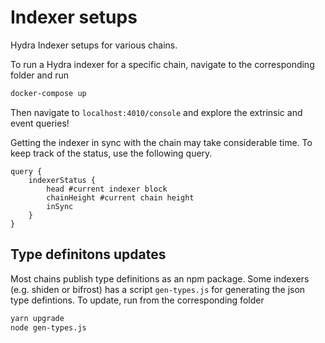 # Indexer setups

Hydra Indexer setups for various chains.

To run a Hydra indexer for a specific chain, navigate to the corresponding folder and run 

```sh
docker-compose up
```

Then navigate to `localhost:4010/console` and explore the extrinsic and event queries!  

Getting the indexer in sync with the chain may take considerable time. To keep track of the status, use the following query.

```gql
query {
    indexerStatus {
        head #current indexer block
        chainHeight #current chain height
        inSync
    }
}
```

## Type definitons updates

Most chains publish type definitions as an npm package. Some indexers (e.g. shiden or bifrost) has a script `gen-types.js` for generating the json type defintions. To update, run from the corresponding folder

```bash
yarn upgrade 
node gen-types.js
```
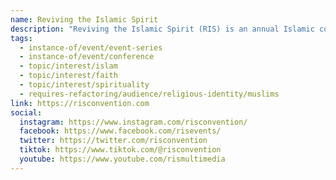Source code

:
 ```yaml
---
name: Reviving the Islamic Spirit
description: "Reviving the Islamic Spirit (RIS) is an annual Islamic conference typically held during the winter holiday season in Toronto, Ontario, Canada. Since 2001, it has become one of North America's largest Islamic conferences, growing from 3,500 attendees in its first year to over 20,000. The convention aims to promote stronger ties within North American society through reviving the Islamic tradition of education, tolerance and introspection."
tags:
  - instance-of/event/event-series
  - instance-of/event/conference
  - topic/interest/islam
  - topic/interest/faith
  - topic/interest/spirituality
  - requires-refactoring/audience/religious-identity/muslims
link: https://risconvention.com
social:
  instagram: https://www.instagram.com/risconvention/
  facebook: https://www.facebook.com/risevents/
  twitter: https://twitter.com/risconvention
  tiktok: https://www.tiktok.com/@risconvention
  youtube: https://www.youtube.com/rismultimedia
---
```

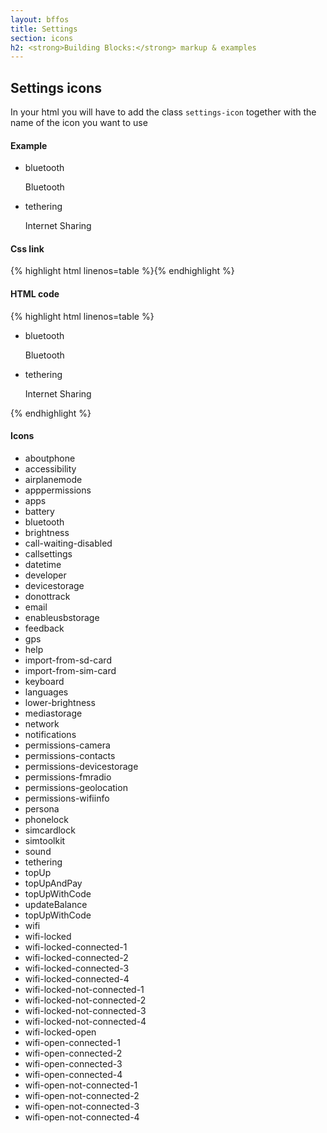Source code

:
 ```yaml
---
layout: bffos
title: Settings
section: icons
h2: <strong>Building Blocks:</strong> markup & examples
---
```


## Settings icons

In your html you will have to add the class `settings-icon` together with the name of the icon you want to use

<div>
  <h4>Example</h4>
  <section class="example icons settings">
    <article data-type="list">
      <ul>
        <li>
          <aside class="icon settings-icon bluetooth">bluetooth</aside>
          <p>Bluetooth</p>
        </li>
        <li>
          <aside class="icon settings-icon tethering">tethering</aside>
          <p>Internet Sharing</p>
        </li>
      </ul>
    </article>
  </section>

  <h4>Css link</h4>
  {% highlight html linenos=table %}<link href="(your styles folder)/icons/styles/media_icons.css" rel="stylesheet" type="text/css">{% endhighlight %}

  <h4>HTML code</h4>
  {% highlight html linenos=table %}<div role="toolbar">
  <article data-type="list">
    <ul>
      <li>
        <aside class="icon settings-icon bluetooth">bluetooth</aside>
        <p>Bluetooth</p>
      </li>
      <li>
        <aside class="icon settings-icon tethering">tethering</aside>
        <p>Internet Sharing</p>
      </li>
    </ul>
  </article>
</div>{% endhighlight %}

  <h4>Icons</h4>
  <section class="example icons">
    <ul>
      <li class="settings-icon aboutphone"><span>aboutphone</span></li>
      <li class="settings-icon accessibility"><span>accessibility</span></li>
      <li class="settings-icon airplanemode"><span>airplanemode</span></li>
      <li class="settings-icon apppermissions"><span>apppermissions</span></li>
      <li class="settings-icon apps"><span>apps</span></li>
      <li class="settings-icon battery"><span>battery</span></li>
      <li class="settings-icon bluetooth"><span>bluetooth</span></li>
      <li class="settings-icon brightness"><span>brightness</span></li>
      <li class="settings-icon call-waiting-disabled"><span>call-waiting-disabled</span></li>
      <li class="settings-icon callsettings"><span>callsettings</span></li>
      <li class="settings-icon datetime"><span>datetime</span></li>
      <li class="settings-icon developer"><span>developer</span></li>
      <li class="settings-icon devicestorage"><span>devicestorage</span></li>
      <li class="settings-icon donottrack"><span>donottrack</span></li>
      <li class="settings-icon email"><span>email</span></li>
      <li class="settings-icon enableusbstorage"><span>enableusbstorage</span></li>
      <li class="settings-icon feedback"><span>feedback</span></li>
      <li class="settings-icon gps"><span>gps</span></li>
      <li class="settings-icon help"><span>help</span></li>
      <li class="settings-icon import-from-sd-card"><span>import-from-sd-card</span></li>
      <li class="settings-icon import-from-sim-card"><span>import-from-sim-card</span></li>
      <li class="settings-icon keyboard"><span>keyboard</span></li>
      <li class="settings-icon languages"><span>languages</span></li>
      <li class="settings-icon lower-brightness"><span>lower-brightness</span></li>
      <li class="settings-icon mediastorage"><span>mediastorage</span></li>
      <li class="settings-icon network"><span>network</span></li>
      <li class="settings-icon notifications"><span>notifications</span></li>
      <li class="settings-icon permissions-camera"><span>permissions-camera</span></li>
      <li class="settings-icon permissions-contacts"><span>permissions-contacts</span></li>
      <li class="settings-icon permissions-devicestorage"><span>permissions-devicestorage</span></li>
      <li class="settings-icon permissions-fmradio"><span>permissions-fmradio</span></li>
      <li class="settings-icon permissions-geolocation"><span>permissions-geolocation</span></li>
      <li class="settings-icon permissions-wifiinfo"><span>permissions-wifiinfo</span></li>
      <li class="settings-icon persona"><span>persona</span></li>
      <li class="settings-icon phonelock"><span>phonelock</span></li>
      <li class="settings-icon simcardlock"><span>simcardlock</span></li>
      <li class="settings-icon simtoolkit"><span>simtoolkit</span></li>
      <li class="settings-icon sound"><span>sound</span></li>
      <li class="settings-icon tethering"><span>tethering</span></li>
      <li class="settings-icon topUp"><span>topUp</span></li>
      <li class="settings-icon topUpAndPay"><span>topUpAndPay</span></li>
      <li class="settings-icon topUpWithCode"><span>topUpWithCode</span></li>
      <li class="settings-icon updateBalance"><span>updateBalance</span></li>
      <li class="settings-icon wallpaper"><span>topUpWithCode</span></li>
      <li class="settings-icon wifi"><span>wifi</span></li>
      <li class="settings-icon wifi-locked"><span>wifi-locked</span></li>
      <li class="settings-icon wifi-locked-connected-1"><span>wifi-locked-connected-1</span></li>
      <li class="settings-icon wifi-locked-connected-2"><span>wifi-locked-connected-2</span></li>
      <li class="settings-icon wifi-locked-connected-3"><span>wifi-locked-connected-3</span></li>
      <li class="settings-icon wifi-locked-connected-4"><span>wifi-locked-connected-4</span></li>
      <li class="settings-icon wifi-locked-not-connected-1"><span>wifi-locked-not-connected-1</span></li>
      <li class="settings-icon wifi-locked-not-connected-2"><span>wifi-locked-not-connected-2</span></li>
      <li class="settings-icon wifi-locked-not-connected-3"><span>wifi-locked-not-connected-3</span></li>
      <li class="settings-icon wifi-locked-not-connected-4"><span>wifi-locked-not-connected-4</span></li>
      <li class="settings-icon wifi-open"><span>wifi-locked-open</span></li>
      <li class="settings-icon wifi-open-connected-1"><span>wifi-open-connected-1</span></li>
      <li class="settings-icon wifi-open-connected-2"><span>wifi-open-connected-2</span></li>
      <li class="settings-icon wifi-open-connected-3"><span>wifi-open-connected-3</span></li>
      <li class="settings-icon wifi-open-connected-4"><span>wifi-open-connected-4</span></li>
      <li class="settings-icon wifi-open-not-connected-1"><span>wifi-open-not-connected-1</span></li>
      <li class="settings-icon wifi-open-not-connected-2"><span>wifi-open-not-connected-2</span></li>
      <li class="settings-icon wifi-open-not-connected-3"><span>wifi-open-not-connected-3</span></li>
      <li class="settings-icon wifi-open-not-connected-4"><span>wifi-open-not-connected-4</span></li>
    </ul>
  </section>
</div>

━━━━━━━━━━━━━━━━━━━━━━━━━━━━━━

== Exercise details ==
Word for word, return all the entries and skip their pictures.

== Task result ==
 # Indexer setups

Hydra Indexer setups for various chains.

To run a Hydra indexer for a specific chain, navigate to the corresponding folder and run 

```sh
docker-compose up
```

Then navigate to `localhost:4010/console` and explore the extrinsic and event queries!  

Getting the indexer in sync with the chain may take considerable time. To keep track of the status, use the following query.

```gql
query {
    indexerStatus {
        head #current indexer block
        chainHeight #current chain height
        inSync
    }
}
```

## Type definitons updates

Most chains publish type definitions as an npm package. Some indexers (e.g. shiden or bifrost) has a script `gen-types.js` for generating the json type defintions. To update, run from the corresponding folder

```bash
yarn upgrade 
node gen-types.js
```
Source code

:
 ```yaml
---
name: Reviving the Islamic Spirit
description: "Reviving the Islamic Spirit (RIS) is an annual Islamic conference typically held during the winter holiday season in Toronto, Ontario, Canada. Since 2001, it has become one of North America's largest Islamic conferences, growing from 3,500 attendees in its first year to over 20,000. The convention aims to promote stronger ties within North American society through reviving the Islamic tradition of education, tolerance and introspection."
tags:
  - instance-of/event/event-series
  - instance-of/event/conference
  - topic/interest/islam
  - topic/interest/faith
  - topic/interest/spirituality
  - requires-refactoring/audience/religious-identity/muslims
link: https://risconvention.com
social:
  instagram: https://www.instagram.com/risconvention/
  facebook: https://www.facebook.com/risevents/
  twitter: https://twitter.com/risconvention
  tiktok: https://www.tiktok.com/@risconvention
  youtube: https://www.youtube.com/rismultimedia
---
```

Source code

:
 ```yaml
---
layout: bffos
title: Settings
section: icons
h2: <strong>Building Blocks:</strong> markup & examples
---
```


## Settings icons

In your html you will have to add the class `settings-icon` together with the name of the icon you want to use

<div>
  <h4>Example</h4>
  <section class="example icons settings">
    <article data-type="list">
      <ul>
        <li>
          <aside class="icon settings-icon bluetooth">bluetooth</aside>
          <p>Bluetooth</p>
        </li>
        <li>
          <aside class="icon settings-icon tethering">tethering</aside>
          <p>Internet Sharing</p>
        </li>
      </ul>
    </article>
  </section>

  <h4>Css link</h4>
  {% highlight html linenos=table %}<link href="(your styles folder)/icons/styles/media_icons.css" rel="stylesheet" type="text/css">{% endhighlight %}

  <h4>HTML code</h4>
  {% highlight html linenos=table %}<div role="toolbar">
  <article data-type="list">
    <ul>
      <li>
        <aside class="icon settings-icon bluetooth">bluetooth</aside>
        <p>Bluetooth</p>
      </li>
      <li>
        <aside class="icon settings-icon tethering">tethering</aside>
        <p>Internet Sharing</p>
      </li>
    </ul>
  </article>
</div>{% endhighlight %}

  <h4>Icons</h4>
  <section class="example icons">
    <ul>
      <li class="settings-icon aboutphone"><span>aboutphone</span></li>
      <li class="settings-icon accessibility"><span>accessibility</span></li>
      <li class="settings-icon airplanemode"><span>airplanemode</span></li>
      <li class="settings-icon apppermissions"><span>apppermissions</span></li>
      <li class="settings-icon apps"><span>apps</span></li>
      <li class="settings-icon battery"><span>battery</span></li>
      <li class="settings-icon bluetooth"><span>bluetooth</span></li>
      <li class="settings-icon brightness"><span>brightness</span></li>
      <li class="settings-icon call-waiting-disabled"><span>call-waiting-disabled</span></li>
      <li class="settings-icon callsettings"><span>callsettings</span></li>
      <li class="settings-icon datetime"><span>datetime</span></li>
      <li class="settings-icon developer"><span>developer</span></li>
      <li class="settings-icon devicestorage"><span>devicestorage</span></li>
      <li class="settings-icon donottrack"><span>donottrack</span></li>
      <li class="settings-icon email"><span>email</span></li>
      <li class="settings-icon enableusbstorage"><span>enableusbstorage</span></li>
      <li class="settings-icon feedback"><span>feedback</span></li>
      <li class="settings-icon gps"><span>gps</span></li>
      <li class="settings-icon help"><span>help</span></li>
      <li class="settings-icon import-from-sd-card"><span>import-from-sd-card</span></li>
      <li class="settings-icon import-from-sim-card"><span>import-from-sim-card</span></li>
      <li class="settings-icon keyboard"><span>keyboard</span></li>
      <li class="settings-icon languages"><span>languages</span></li>
      <li class="settings-icon lower-brightness"><span>lower-brightness</span></li>
      <li class="settings-icon mediastorage"><span>mediastorage</span></li>
      <li class="settings-icon network"><span>network</span></li>
      <li class="settings-icon notifications"><span>notifications</span></li>
      <li class="settings-icon permissions-camera"><span>permissions-camera</span></li>
      <li class="settings-icon permissions-contacts"><span>permissions-contacts</span></li>
      <li class="settings-icon permissions-devicestorage"><span>permissions-devicestorage</span></li>
      <li class="settings-icon permissions-fmradio"><span>permissions-fmradio</span></li>
      <li class="settings-icon permissions-geolocation"><span>permissions-geolocation</span></li>
      <li class="settings-icon permissions-wifiinfo"><span>permissions-wifiinfo</span></li>
      <li class="settings-icon persona"><span>persona</span></li>
      <li class="settings-icon phonelock"><span>phonelock</span></li>
      <li class="settings-icon simcardlock"><span>simcardlock</span></li>
      <li class="settings-icon simtoolkit"><span>simtoolkit</span></li>
      <li class="settings-icon sound"><span>sound</span></li>
      <li class="settings-icon tethering"><span>tethering</span></li>
      <li class="settings-icon topUp"><span>topUp</span></li>
      <li class="settings-icon topUpAndPay"><span>topUpAndPay</span></li>
      <li class="settings-icon topUpWithCode"><span>topUpWithCode</span></li>
      <li class="settings-icon updateBalance"><span>updateBalance</span></li>
      <li class="settings-icon wallpaper"><span>topUpWithCode</span></li>
      <li class="settings-icon wifi"><span>wifi</span></li>
      <li class="settings-icon wifi-locked"><span>wifi-locked</span></li>
      <li class="settings-icon wifi-locked-connected-1"><span>wifi-locked-connected-1</span></li>
      <li class="settings-icon wifi-locked-connected-2"><span>wifi-locked-connected-2</span></li>
      <li class="settings-icon wifi-locked-connected-3"><span>wifi-locked-connected-3</span></li>
      <li class="settings-icon wifi-locked-connected-4"><span>wifi-locked-connected-4</span></li>
      <li class="settings-icon wifi-locked-not-connected-1"><span>wifi-locked-not-connected-1</span></li>
      <li class="settings-icon wifi-locked-not-connected-2"><span>wifi-locked-not-connected-2</span></li>
      <li class="settings-icon wifi-locked-not-connected-3"><span>wifi-locked-not-connected-3</span></li>
      <li class="settings-icon wifi-locked-not-connected-4"><span>wifi-locked-not-connected-4</span></li>
      <li class="settings-icon wifi-open"><span>wifi-locked-open</span></li>
      <li class="settings-icon wifi-open-connected-1"><span>wifi-open-connected-1</span></li>
      <li class="settings-icon wifi-open-connected-2"><span>wifi-open-connected-2</span></li>
      <li class="settings-icon wifi-open-connected-3"><span>wifi-open-connected-3</span></li>
      <li class="settings-icon wifi-open-connected-4"><span>wifi-open-connected-4</span></li>
      <li class="settings-icon wifi-open-not-connected-1"><span>wifi-open-not-connected-1</span></li>
      <li class="settings-icon wifi-open-not-connected-2"><span>wifi-open-not-connected-2</span></li>
      <li class="settings-icon wifi-open-not-connected-3"><span>wifi-open-not-connected-3</span></li>
      <li class="settings-icon wifi-open-not-connected-4"><span>wifi-open-not-connected-4</span></li>
    </ul>
  </section>
</div>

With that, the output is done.